All history furnishes illustrations of the truth of our position, that an independent yeomanry is the basis of free institutions. Whenever a people have succeeded in republican forms of government, or in curtailing the sovereign power for any length of time, whether among the vineyards and olive groves of ancient Greece, the mountain homesteads of the Swiss peasantry, or the broad acres of Columbia's virgin soil, or the vast ranches of South America, the majority of the inhabitants have been devoted to agriculture; and it is equally true that the cultivators of the soil have been the most prompt, the most active, and the most enduring in defending their rights and institutions, whether local or national.

THE RELATIONS OF AGRICULTURE TO NATIONS.

It would be an interesting topic, did the time permit, to show the relations of agriculture to nations-to illustrate this fact that land and its cultivation are the life powers of nations, which give strength, liberty, wealth and permanence. This is true of the most ancient-it is true of the most modern. As agriculture has been most advanced, civilization has most advanced, and flourishing and stable nationalities have been established. Such is the evidence in the case of China, whose husbandry has attained great perfection, as it must that a third of the whole human race might be fed from its soil. Here is an empire that has lived and flourished ever since the morning of time. History runs not back to its beginnings; and to-day it teems with life, abounds in wealth, and boasts of its philosophy, literature and sciences. Through all the ages agriculture has been most honored by the Chinese. It has been recognized by the sages, patronized by the statesmen, and praised by the poets. Even the Emperor, claiming relationship to the gods, every year comes down from his throne to mingle with the people at their grand agricultural festival, and holds the plough and turns the furrow with his own hands. The Hindoos present another illustration. We find them a polished and refined people, possessing a very perfect system of religion,

with sages dealing with the most subtle questions of philosophy, having a beneficent code of laws, and skilled in commerce and manufactures, fifteen hundred years before Moses, and more than three thousand years before the Christian era. The antiquity of the people about the Ganges, is settled by astronomical tables that admit of no mistake; and equally well settled is it that this people, who so flourished centuries before the first grey dawn of civilization on Europe, and when America was all unknown, made agriculture, carried to the highest perfection, the basis of all their prosperity. These nations have been invaded and plundered time and again, but have as often renewed themselves from the cultivation of the soil, and still have material and mental greatness. On the other hand the nomadic tribes of Central Asia-the Huns, the Monguls, and the Tartars, who have at different times overrun the world with their fierce warriors, have never been able to form permanent empires.

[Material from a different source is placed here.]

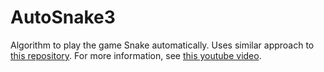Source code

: # AutoSnake3

Algorithm to play the game Snake automatically. Uses similar approach to [this repository](https://github.com/BrianHaidet/AlphaPhoenix/tree/master/Snake_AI_(2020a)_DHCR_with_strategy).
For more information, see [this youtube video](https://www.youtube.com/watch?v=TOpBcfbAgPg).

We come westward, and the same phenomena are presented. Babylonia and Persia, Palestine and Egypt, have risen to power and flourished long, when agriculture was the basis of their civilization; and they have passed away when that ceased to be, or sunk equally with that. Before Greece had risen or Rome dominated over the nations, the law of the Medes and Persians controlled an empire equalling in grandeur any that had gone before or has come since. It covered all of western Asia and included 127 satraps who ruled in the name of one great king. What was the foundation of that power is seen by us in the remains of canals, and reservoirs and aqueducts for irrigation; for Babylonia, wrote Herodotus, more than three thousand years ago, was chiefly watered by irrigation; and he declared it the most fruitful of all countries. For centuries later, the elder Pliny said "there is not a country in all the East comparable to it in fertility." Some of the most stupendous works that the intellect of man ever devised were there constructed for the irrigation of the soil, in an almost

rainless region, which, from a desert, was converted into a garden and made to blossom as the rose.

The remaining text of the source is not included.